The Jews of France should prepare plans to leave the country, a prominent American Jewish leader said.
“They shouldn’t flee. But they should have orderly plans in place,” said Malcolm Hoenlein, the executive vice president of the Conference of Presidents of Major American Jewish Organizations.
“People who want to leave, should be able to leave,” he said of the half-million-strong community. “Things here (in Israel) should be prepared. The licensing process for lawyers, doctors, etc., should be facilitated in order to integrate them quickly.”
There are “whole areas in France” today, Hoenelin noted bleakly in a wide-ranging interview, “where the police don’t venture, and where Jews and Christians don’t go.”
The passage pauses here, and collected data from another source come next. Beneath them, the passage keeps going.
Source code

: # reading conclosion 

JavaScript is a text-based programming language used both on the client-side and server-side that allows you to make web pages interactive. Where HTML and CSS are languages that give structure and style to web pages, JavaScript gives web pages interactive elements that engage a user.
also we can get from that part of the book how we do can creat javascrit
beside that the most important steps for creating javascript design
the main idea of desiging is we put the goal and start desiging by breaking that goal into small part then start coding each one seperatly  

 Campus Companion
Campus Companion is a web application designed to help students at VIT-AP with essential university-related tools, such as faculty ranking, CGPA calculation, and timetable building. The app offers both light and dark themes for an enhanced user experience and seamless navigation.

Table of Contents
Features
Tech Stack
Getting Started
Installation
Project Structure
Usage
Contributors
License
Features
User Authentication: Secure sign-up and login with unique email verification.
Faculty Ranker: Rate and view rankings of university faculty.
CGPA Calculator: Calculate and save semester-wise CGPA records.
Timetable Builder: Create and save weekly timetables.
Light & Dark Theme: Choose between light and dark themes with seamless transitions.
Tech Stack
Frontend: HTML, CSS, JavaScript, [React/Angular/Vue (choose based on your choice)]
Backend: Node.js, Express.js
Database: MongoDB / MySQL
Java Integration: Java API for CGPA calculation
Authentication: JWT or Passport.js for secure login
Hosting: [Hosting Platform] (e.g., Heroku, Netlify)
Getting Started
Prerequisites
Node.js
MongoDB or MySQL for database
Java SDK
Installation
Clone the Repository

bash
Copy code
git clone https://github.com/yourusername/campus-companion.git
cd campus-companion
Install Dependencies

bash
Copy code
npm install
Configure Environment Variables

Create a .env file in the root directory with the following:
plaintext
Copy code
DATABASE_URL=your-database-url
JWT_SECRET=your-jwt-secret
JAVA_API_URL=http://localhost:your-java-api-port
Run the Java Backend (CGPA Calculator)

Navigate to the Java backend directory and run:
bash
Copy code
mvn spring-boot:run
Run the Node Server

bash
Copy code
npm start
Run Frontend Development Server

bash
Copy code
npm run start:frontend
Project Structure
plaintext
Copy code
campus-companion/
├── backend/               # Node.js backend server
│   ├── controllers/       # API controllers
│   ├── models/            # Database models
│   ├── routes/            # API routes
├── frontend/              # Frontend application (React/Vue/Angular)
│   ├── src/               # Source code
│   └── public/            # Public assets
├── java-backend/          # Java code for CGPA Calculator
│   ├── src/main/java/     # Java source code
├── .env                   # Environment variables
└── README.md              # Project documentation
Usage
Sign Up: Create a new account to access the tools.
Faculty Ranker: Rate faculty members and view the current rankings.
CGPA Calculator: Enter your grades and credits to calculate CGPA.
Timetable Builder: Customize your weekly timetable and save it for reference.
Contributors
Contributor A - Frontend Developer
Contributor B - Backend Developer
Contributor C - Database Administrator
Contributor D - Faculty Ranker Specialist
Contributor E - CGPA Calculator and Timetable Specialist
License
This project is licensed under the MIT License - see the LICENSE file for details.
While the French government has allocated considerable resources to the fight against Islamist terrorism there, Hoenlein elaborated, the head of France’s main security agency recently told him he lacked the manpower to adequately monitor the threat posed by French citizens returning from fighting with the Islamic State and other Islamist groups in the Middle East. This security chief, who Hoenlein did not name, told him that Cherif and Said Kouachi, the Paris-born brothers who received military training in Yemen and who killed 12 people in an attack on the Charlie Hebdo satirical magazine on Wednesday, January 7, 2015, had been closely monitored by French security until days before the killings.
“He said that they had guys watching the Charlie Hebdo people up until the Friday before the attack, but he had to switch them to (watch) somebody else,” said Hoenlein. “They didn’t have enough people to allocate to (monitor) all the (potentially dangerous) people all the time… He had a more immediate case. He shifted them to something else. And bingo, you end up under attack.”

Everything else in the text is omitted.